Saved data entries
——————————

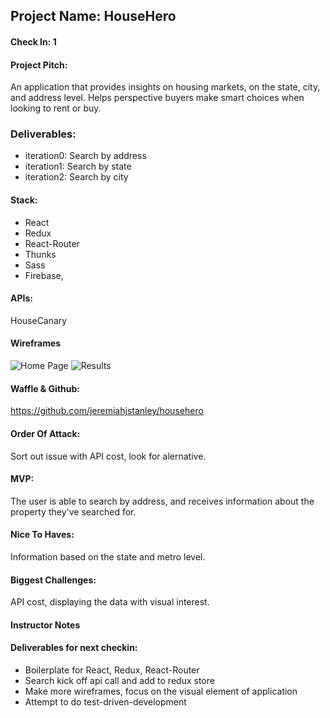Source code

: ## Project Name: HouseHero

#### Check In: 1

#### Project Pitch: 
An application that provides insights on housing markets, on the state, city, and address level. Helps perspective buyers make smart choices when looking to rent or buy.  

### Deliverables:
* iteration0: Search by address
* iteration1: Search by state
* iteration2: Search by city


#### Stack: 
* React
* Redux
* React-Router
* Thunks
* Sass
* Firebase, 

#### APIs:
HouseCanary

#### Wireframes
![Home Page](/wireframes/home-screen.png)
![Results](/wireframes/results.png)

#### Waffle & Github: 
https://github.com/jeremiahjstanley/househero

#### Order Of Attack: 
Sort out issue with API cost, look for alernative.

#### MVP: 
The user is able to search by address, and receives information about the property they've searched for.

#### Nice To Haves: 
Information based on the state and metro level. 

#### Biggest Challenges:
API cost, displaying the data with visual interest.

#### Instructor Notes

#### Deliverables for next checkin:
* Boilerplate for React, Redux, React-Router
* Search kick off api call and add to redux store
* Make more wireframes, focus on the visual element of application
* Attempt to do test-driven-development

——————————

■ WHAT YOU SHOULD DO:
Print the line containing "Search by state" and every line after it to the end of the records above, exactly as written, and nothing else.

■ SOLUTION FOR THIS EXERCISE:
* iteration1: Search by state
* iteration2: Search by city


#### Stack: 
* React
* Redux
* React-Router
* Thunks
* Sass
* Firebase, 

#### APIs:
HouseCanary

#### Wireframes
![Home Page](/wireframes/home-screen.png)
![Results](/wireframes/results.png)

#### Waffle & Github: 
https://github.com/jeremiahjstanley/househero

#### Order Of Attack: 
Sort out issue with API cost, look for alernative.

#### MVP: 
The user is able to search by address, and receives information about the property they've searched for.

#### Nice To Haves: 
Information based on the state and metro level. 

#### Biggest Challenges:
API cost, displaying the data with visual interest.

#### Instructor Notes

#### Deliverables for next checkin:
* Boilerplate for React, Redux, React-Router
* Search kick off api call and add to redux store
* Make more wireframes, focus on the visual element of application
* Attempt to do test-driven-development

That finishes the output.